- **Goal of the exercise**
Write out the entire listing below exactly, with the pictures left out.

- **Source material**
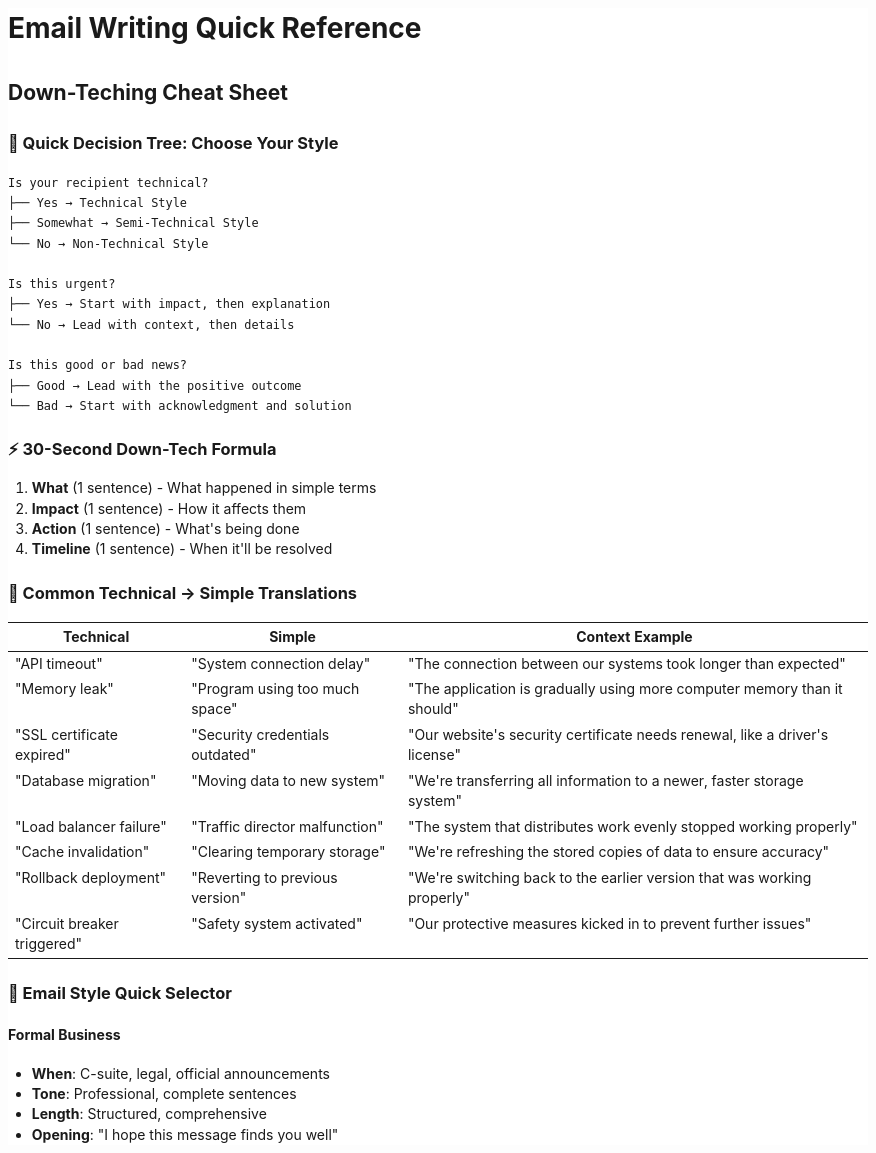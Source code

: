 # Email Writing Quick Reference

## Down-Teching Cheat Sheet

### 🎯 Quick Decision Tree: Choose Your Style

```
Is your recipient technical?
├── Yes → Technical Style
├── Somewhat → Semi-Technical Style  
└── No → Non-Technical Style

Is this urgent?
├── Yes → Start with impact, then explanation
└── No → Lead with context, then details

Is this good or bad news?
├── Good → Lead with the positive outcome
└── Bad → Start with acknowledgment and solution
```

### ⚡ 30-Second Down-Tech Formula

1. **What** (1 sentence) - What happened in simple terms
2. **Impact** (1 sentence) - How it affects them
3. **Action** (1 sentence) - What's being done
4. **Timeline** (1 sentence) - When it'll be resolved

### 🔄 Common Technical → Simple Translations

| Technical | Simple | Context Example |
|-----------|--------|-----------------|
| "API timeout" | "System connection delay" | "The connection between our systems took longer than expected" |
| "Memory leak" | "Program using too much space" | "The application is gradually using more computer memory than it should" |
| "SSL certificate expired" | "Security credentials outdated" | "Our website's security certificate needs renewal, like a driver's license" |
| "Database migration" | "Moving data to new system" | "We're transferring all information to a newer, faster storage system" |
| "Load balancer failure" | "Traffic director malfunction" | "The system that distributes work evenly stopped working properly" |
| "Cache invalidation" | "Clearing temporary storage" | "We're refreshing the stored copies of data to ensure accuracy" |
| "Rollback deployment" | "Reverting to previous version" | "We're switching back to the earlier version that was working properly" |
| "Circuit breaker triggered" | "Safety system activated" | "Our protective measures kicked in to prevent further issues" |

### 📧 Email Style Quick Selector

#### Formal Business
- **When**: C-suite, legal, official announcements
- **Tone**: Professional, complete sentences
- **Length**: Structured, comprehensive
- **Opening**: "I hope this message finds you well"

- **Exercise response**
Source code

: # Email Writing Quick Reference

## Down-Teching Cheat Sheet

### 🎯 Quick Decision Tree: Choose Your Style

```
Is your recipient technical?
├── Yes → Technical Style
├── Somewhat → Semi-Technical Style  
└── No → Non-Technical Style

Is this urgent?
├── Yes → Start with impact, then explanation
└── No → Lead with context, then details

Is this good or bad news?
├── Good → Lead with the positive outcome
└── Bad → Start with acknowledgment and solution
```

### ⚡ 30-Second Down-Tech Formula

1. **What** (1 sentence) - What happened in simple terms
2. **Impact** (1 sentence) - How it affects them
3. **Action** (1 sentence) - What's being done
4. **Timeline** (1 sentence) - When it'll be resolved

### 🔄 Common Technical → Simple Translations

| Technical | Simple | Context Example |
|-----------|--------|-----------------|
| "API timeout" | "System connection delay" | "The connection between our systems took longer than expected" |
| "Memory leak" | "Program using too much space" | "The application is gradually using more computer memory than it should" |
| "SSL certificate expired" | "Security credentials outdated" | "Our website's security certificate needs renewal, like a driver's license" |
| "Database migration" | "Moving data to new system" | "We're transferring all information to a newer, faster storage system" |
| "Load balancer failure" | "Traffic director malfunction" | "The system that distributes work evenly stopped working properly" |
| "Cache invalidation" | "Clearing temporary storage" | "We're refreshing the stored copies of data to ensure accuracy" |
| "Rollback deployment" | "Reverting to previous version" | "We're switching back to the earlier version that was working properly" |
| "Circuit breaker triggered" | "Safety system activated" | "Our protective measures kicked in to prevent further issues" |

### 📧 Email Style Quick Selector

#### Formal Business
- **When**: C-suite, legal, official announcements
- **Tone**: Professional, complete sentences
- **Length**: Structured, comprehensive
- **Opening**: "I hope this message finds you well"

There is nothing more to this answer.